Как бы то ни было, но сфера окружения различных видов живых существ – своя, и она зависит от возможностей их органов чувств и соответствующих им скрытым формообразующим способностям, которые определяются не самим индивидуальным сознанием в его открытом выражении, а при посредстве единого сознания. Но для человека формообразующие способности сознания частично открываются еще и в его умении к определению теми или иными способами сущностей вещей на основе эксперимента и собственного интеллекта.
Таким образом, если органы чувств и некий отражательно-инстинктивный разум просто живого развиваются только в ходе эволюции, то у человека они дополняются различными орудиями труда, приборами, аппаратами, а также мышлением с элементами аналитико-синтетических умственных действий, воображением, языком общения, обширными и всё время пополняющимися базами данных, стремлениями к новому и т. д., что позволяет ему создавать культуру, цивилизацию, осуществлять практически непрестанное познание мира, улучшать условия своего существования; как говорил Хайдеггер, человек «заботится» о бытии, не забывая о себе: «Многосложность этих способов бытия-в примерно обозначается следующим перечислением: иметь дело с чем, изготовлять что, обрабатывать и взращивать что, применять что, упускать и дать пропасть чему, предпринимать, пробивать, узнавать, опрашивать, рассматривать, обговаривать, обусловливать… Эти способы бытия-в имеют подлежащий еще подробной характеристике бытийный образ озабочения.

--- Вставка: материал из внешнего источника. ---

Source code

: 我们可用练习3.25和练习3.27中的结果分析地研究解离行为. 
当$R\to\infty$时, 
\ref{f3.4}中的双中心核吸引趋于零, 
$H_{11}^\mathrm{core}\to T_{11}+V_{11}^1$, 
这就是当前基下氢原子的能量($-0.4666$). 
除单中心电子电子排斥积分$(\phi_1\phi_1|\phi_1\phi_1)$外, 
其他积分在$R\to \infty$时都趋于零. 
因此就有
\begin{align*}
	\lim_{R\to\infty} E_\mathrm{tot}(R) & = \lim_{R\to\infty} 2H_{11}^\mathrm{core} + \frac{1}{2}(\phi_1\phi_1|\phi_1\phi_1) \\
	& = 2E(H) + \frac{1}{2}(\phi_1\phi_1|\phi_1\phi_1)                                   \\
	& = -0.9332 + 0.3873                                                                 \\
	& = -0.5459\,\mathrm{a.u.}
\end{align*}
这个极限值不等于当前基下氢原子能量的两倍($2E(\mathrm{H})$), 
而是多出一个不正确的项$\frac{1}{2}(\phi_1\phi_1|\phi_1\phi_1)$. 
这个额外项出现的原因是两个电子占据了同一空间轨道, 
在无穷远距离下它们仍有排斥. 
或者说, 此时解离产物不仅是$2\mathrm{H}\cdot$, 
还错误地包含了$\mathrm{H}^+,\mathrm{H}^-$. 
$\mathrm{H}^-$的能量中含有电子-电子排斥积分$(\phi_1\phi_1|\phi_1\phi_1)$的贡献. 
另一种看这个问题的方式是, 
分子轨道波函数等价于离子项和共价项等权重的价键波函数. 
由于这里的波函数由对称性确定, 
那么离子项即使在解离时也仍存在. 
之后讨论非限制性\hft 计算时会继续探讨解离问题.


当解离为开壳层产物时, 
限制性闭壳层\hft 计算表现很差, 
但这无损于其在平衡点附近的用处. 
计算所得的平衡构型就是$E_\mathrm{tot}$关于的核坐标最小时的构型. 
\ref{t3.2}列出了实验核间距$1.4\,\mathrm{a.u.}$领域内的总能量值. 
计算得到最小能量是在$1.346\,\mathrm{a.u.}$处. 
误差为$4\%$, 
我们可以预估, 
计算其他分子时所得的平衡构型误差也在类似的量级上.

Способы озабочения это и дефективные модусы небрежения, упущения, отказа, халатности, все модусы «только лишь» по отношению к возможностям озабочения. Титул «озаботиться» имеет ближайшим образом свое донаучное значение и может значить: что-то исполнять, устраивать, «доводить до ума». Выражение может также подразумевать: чем-то озаботиться в смысле «что-то себе раздобыть». Далее, мы употребляем его в характерном обороте: я озабочен, что предприятие не удастся. «Озабоченность» значит здесь что-то вроде опасения. На фоне этих донаучных, онтических значений выражение «озаботиться» в данном исследовании употребляется как онтологический термин (экзистенциал) для обозначения бытия возможного бытия-в-мире. Титул выбран не потому что, скажем, присутствие прежде всего и в большой мере экономично и «практично», но по тому что само бытие присутствия предстоит увидеть как заботу» [4, с. 56-57].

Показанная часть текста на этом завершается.